Poincare Recurrence: Now, If $T:\mathbb{R}^{6N}\to \mathbb{R}^{6N}$ is the time evolution of phase space, then by the Poincare recurrence theorem, for any set $A\subset\mathbb{R}^{6n}$, the set of points in $A$ that return to $A$ infinitely often has measure $\mu(A)$, where here $\mu$ is the Lebesgue measure on $\mathbb{R}^{6N}$. So if the system is initially in some state, with corresponding microstate $x$, then there is a sequence $(n_k)_k$ of natural numbers such that $d(T^{n_k}x,x)\to 0$. See for example, https://mathoverflow.net/questions/145005/poincare-recurrence-theorem-and-convergence-on-compact-metric-spaces. Now, I've seen it claimed in Huang's Statistical Mechanics book, that the Poincare recurrence theorem contradicts that the Gibbs entropy is strictly increasing in time. Intuitively, one starts with a macro state and a corresponding micro state, eventually that micro state is arbitrarily close the original one, so the entropy should be get closer to the original value, and so it can't be strictly increasing.
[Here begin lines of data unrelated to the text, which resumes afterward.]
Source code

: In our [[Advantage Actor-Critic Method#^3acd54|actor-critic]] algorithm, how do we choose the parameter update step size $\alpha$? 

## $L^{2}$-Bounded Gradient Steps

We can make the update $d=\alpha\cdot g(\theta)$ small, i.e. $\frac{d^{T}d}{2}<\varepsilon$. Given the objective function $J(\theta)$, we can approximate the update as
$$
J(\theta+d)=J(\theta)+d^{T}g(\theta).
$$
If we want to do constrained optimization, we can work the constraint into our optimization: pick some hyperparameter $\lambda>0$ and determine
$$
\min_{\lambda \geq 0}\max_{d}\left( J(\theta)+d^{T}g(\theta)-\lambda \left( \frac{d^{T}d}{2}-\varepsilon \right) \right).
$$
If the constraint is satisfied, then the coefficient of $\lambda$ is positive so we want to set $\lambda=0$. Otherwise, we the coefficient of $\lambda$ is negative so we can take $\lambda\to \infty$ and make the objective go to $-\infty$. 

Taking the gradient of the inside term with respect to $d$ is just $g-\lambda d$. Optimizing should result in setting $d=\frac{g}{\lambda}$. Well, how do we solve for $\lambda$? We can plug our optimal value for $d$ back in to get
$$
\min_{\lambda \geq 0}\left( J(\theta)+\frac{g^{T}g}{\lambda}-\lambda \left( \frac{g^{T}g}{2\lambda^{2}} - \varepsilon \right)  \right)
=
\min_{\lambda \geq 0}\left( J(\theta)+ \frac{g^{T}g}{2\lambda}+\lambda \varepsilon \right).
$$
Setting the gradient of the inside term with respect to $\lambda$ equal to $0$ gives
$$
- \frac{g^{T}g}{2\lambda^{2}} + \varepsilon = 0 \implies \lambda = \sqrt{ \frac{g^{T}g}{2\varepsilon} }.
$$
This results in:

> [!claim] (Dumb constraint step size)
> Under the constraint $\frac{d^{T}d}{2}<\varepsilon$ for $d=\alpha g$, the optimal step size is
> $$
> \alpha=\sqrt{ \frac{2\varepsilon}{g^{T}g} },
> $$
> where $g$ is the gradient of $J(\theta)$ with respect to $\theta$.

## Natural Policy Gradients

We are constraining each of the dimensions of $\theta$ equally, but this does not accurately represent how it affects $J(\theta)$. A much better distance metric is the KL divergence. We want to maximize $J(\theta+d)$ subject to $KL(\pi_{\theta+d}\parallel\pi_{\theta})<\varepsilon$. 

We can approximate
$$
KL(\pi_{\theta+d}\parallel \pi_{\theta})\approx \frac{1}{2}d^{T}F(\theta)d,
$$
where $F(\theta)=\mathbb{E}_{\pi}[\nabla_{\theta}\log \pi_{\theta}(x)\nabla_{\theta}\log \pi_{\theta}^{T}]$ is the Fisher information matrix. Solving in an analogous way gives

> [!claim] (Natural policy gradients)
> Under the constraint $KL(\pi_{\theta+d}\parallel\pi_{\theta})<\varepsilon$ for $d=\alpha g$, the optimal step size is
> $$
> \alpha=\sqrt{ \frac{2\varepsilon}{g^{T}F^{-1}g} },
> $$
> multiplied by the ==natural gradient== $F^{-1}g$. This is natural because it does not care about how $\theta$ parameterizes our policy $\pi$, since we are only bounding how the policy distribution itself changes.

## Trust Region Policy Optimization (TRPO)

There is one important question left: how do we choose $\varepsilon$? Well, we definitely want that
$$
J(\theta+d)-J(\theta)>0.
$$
My question is, does this actually contradict that Gibbs entropy is strictly increasing? For one, it could be that $T^{n_k}x$ just stays in the same macro state as $x$ for all $k$,in which case, the entropy remains constant. It could also be that $T^nx$ leaves the macro state that $x$ is in, for some $n$, and doesn't actually return to it, even if it approaches the original macro state (the original macro state could just be a dirac measure on $\{x\}$, for example). The other thing is that there is not even a guarantee that there is any $x$ for which $d(T^{n_k}x,x)\to 0$, since phase space is a discrete subset of $\mathbb{R}^{6N}$ and therefore has measure zero. So I'm not sure if I have something wrong with the formalism, or I'm not understanding how to apply the Poincare recurrence theorem in this situation, but it doesn't seem like a contraction.

Answer 1

Your perplexity and observations about Huang's statement are well-founded. Indeed, Huang acritically repeats Zermelo's and Poincaré's arguments against Boltzmann's ideas.

One flaw in using the recurrence theorem as an argument against the Statistical Mechanics approach to entropy is based on the wrong assumption that the statistical mechanics entropy is a function of the microstate. It is not. It is a property of the macrostate, and each macrostate usually corresponds to a huge number of microstates. Failure to understand this point is quite frequent, even today.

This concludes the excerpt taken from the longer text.